# Task to complete:
Each line with the string "nuernberg" is to be copied from the records below.

[Collected data]
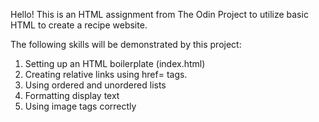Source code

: Hello! This is an HTML assignment from The Odin Project to utilize basic HTML to create a recipe website.

The following skills will be demonstrated by this project:
1) Setting up an HTML boilerplate (index.html)
2) Creating relative links using href= tags.
3) Using ordered and unordered lists
4) Formatting display text
5) Using image tags correctly
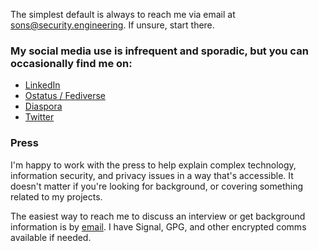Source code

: <!--
.. title: Contact Me
.. slug: contact
.. date: 2017-10-08 18:56:32 UTC-04:00
.. tags: 
.. category: 
.. link: 
.. description: 
.. type: text
-->

<p class="lead">The simplest default is always to reach me via email at <a href="mailto:sons@security.engineering">sons@security.engineering</a>.  If unsure, start there.</p>

### My social media use is infrequent and sporadic, but you can occasionally find me on:

* [LinkedIn](https://www.linkedin.com/in/susansons)
* [Ostatus / Fediverse](https://maly.io/hedgemage)
* [Diaspora](https://joindiaspora.com/people/4d067cff2c174344110107df)
* [Twitter](https://twitter.com/@hedgemage)


### Press

I'm happy to work with the press to help explain complex technology, information security, and privacy issues in a way that's accessible.  It doesn't matter if you're looking for background, or covering something related to my projects.

The easiest way to reach me to discuss an interview or get background information is by [email](mailto:sons@security.engineering).  I have Signal, GPG, and other encrypted comms available if needed.


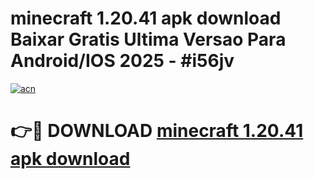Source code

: # minecraft 1.20.41 apk download Baixar Gratis Ultima Versao Para Android/IOS 2025 - #i56jv

[![acn](https://github.com/user-attachments/assets/0f9c940e-d8b0-45ae-aac7-cd30a18b3e1c)](https://app.mediaupload.pro/?title=minecraft_1.20.41_apk_download&ref=19F)

# 👉🔴 DOWNLOAD [minecraft 1.20.41 apk download](https://app.mediaupload.pro/?title=minecraft_1.20.41_apk_download&ref=19F)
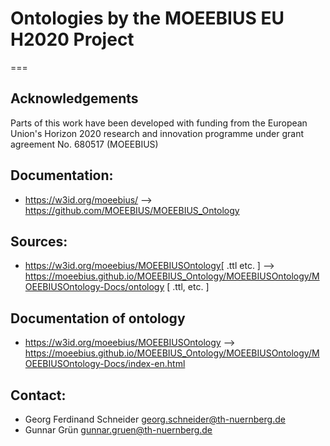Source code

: # Ontologies by the MOEEBIUS EU H2020 Project
===

## Acknowledgements

Parts of this work have been developed with funding from the European Union's Horizon 2020 research and innovation programme under grant agreement No. 680517 (MOEEBIUS)

## Documentation:

* https://w3id.org/moeebius/ --> https://github.com/MOEEBIUS/MOEEBIUS_Ontology

## Sources:

* https://w3id.org/moeebius/MOEEBIUSOntology[ .ttl etc. ] --> https://moeebius.github.io/MOEEBIUS_Ontology/MOEEBIUSOntology/MOEEBIUSOntology-Docs/ontology [ .ttl, etc. ]

## Documentation of ontology

* https://w3id.org/moeebius/MOEEBIUSOntology --> https://moeebius.github.io/MOEEBIUS_Ontology/MOEEBIUSOntology/MOEEBIUSOntology-Docs/index-en.html

## Contact:

* Georg Ferdinand Schneider <georg.schneider@th-nuernberg.de>
* Gunnar Grün <gunnar.gruen@th-nuernberg.de>
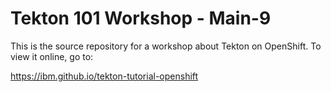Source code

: # Tekton 101 Workshop - Main-9

This is the source repository for a workshop about Tekton on OpenShift. To view it online, go to:

<https://ibm.github.io/tekton-tutorial-openshift>
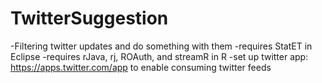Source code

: # TwitterSuggestion
-Filtering twitter updates and do something with them
-requires StatET in Eclipse 
-requires rJava, rj, ROAuth, and streamR in R
-set up twitter app: https://apps.twitter.com/app to enable consuming twitter feeds
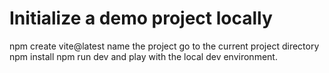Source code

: # Initialize a demo project locally
npm create vite@latest
name the project
go to the current project directory
npm install
npm run dev and play with the local dev environment.

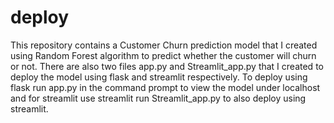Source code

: # deploy
This repository contains a Customer Churn prediction model that I created using Random Forest algorithm to predict whether the customer will churn or not.
There are also two files app.py and Streamlit_app.py that I created to deploy the model using flask and streamlit respectively.
To deploy using flask run app.py in the command prompt to view the model under localhost and for streamlit use streamlit run Streamlit_app.py to also deploy using streamlit. 

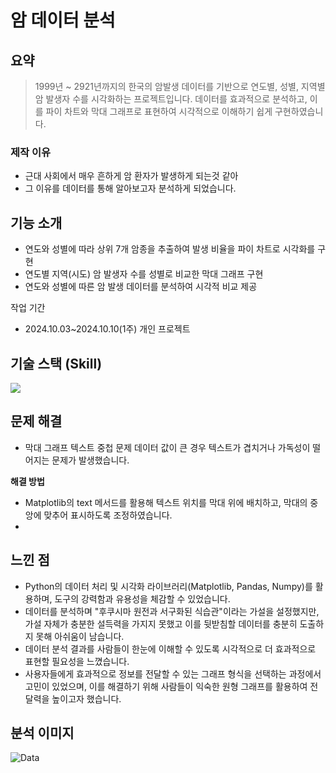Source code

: # 암 데이터 분석
## 요약
>1999년 ~ 2921년까지의 한국의 암발생 데이터를 기반으로 연도별, 성별, 지역별 암 발생자 수를 시각화하는 프로젝트입니다. 데이터를 효과적으로 분석하고, 이를 파이 차트와 막대 그래프로 표현하여 시각적으로 이해하기 쉽게 구현하였습니다.


### 제작 이유
- 근대 사회에서 매우 흔하게 암 환자가 발생하게 되는것 같아
- 그 이유를 데이터를 통해 알아보고자 분석하게 되었습니다.

## 기능 소개
- 연도와 성별에 따라 상위 7개 암종을 추출하여 발생 비율을 파이 차트로 시각화를 구현
- 연도별 지역(시도) 암 발생자 수를 성별로 비교한 막대 그래프 구현
- 연도와 성별에 따른 암 발생 데이터를 분석하여 시각적 비교 제공

작업 기간
- 2024.10.03~2024.10.10(1주)
개인 프로젝트

## 기술 스택 (Skill)
<img src="https://img.shields.io/badge/Python-3776AB?style=for-the-badge&logo=Python&logoColor=white">

## 문제 해결
- 막대 그래프 텍스트 중첩 문제
데이터 값이 큰 경우 텍스트가 겹치거나 가독성이 떨어지는 문제가 발생했습니다.

**해결 방법**

- Matplotlib의 text 메서드를 활용해 텍스트 위치를 막대 위에 배치하고, 막대의 중앙에 맞추어 표시하도록 조정하였습니다.
- 
## 느낀 점
- Python의 데이터 처리 및 시각화 라이브러리(Matplotlib, Pandas, Numpy)를 활용하며, 도구의 강력함과 유용성을 체감할 수 있었습니다.
- 데이터를 분석하며 "후쿠시마 원전과 서구화된 식습관"이라는 가설을 설정했지만, 가설 자체가 충분한 설득력을 가지지 못했고 이를 뒷받침할 데이터를 충분히 도출하지 못해 아쉬움이 남습니다.
- 데이터 분석 결과를 사람들이 한눈에 이해할 수 있도록 시각적으로 더 효과적으로 표현할 필요성을 느꼈습니다.
- 사용자들에게 효과적으로 정보를 전달할 수 있는 그래프 형식을 선택하는 과정에서 고민이 있었으며, 이를 해결하기 위해 사람들이 익숙한 원형 그래프를 활용하여 전달력을 높이고자 했습니다.
## 분석 이미지
![Data](https://github.com/user-attachments/assets/f270a958-d784-48a5-86c2-0b63cf6fd48c)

# Written answer:
* Georg Ferdinand Schneider <georg.schneider@th-nuernberg.de>
* Gunnar Grün <gunnar.gruen@th-nuernberg.de>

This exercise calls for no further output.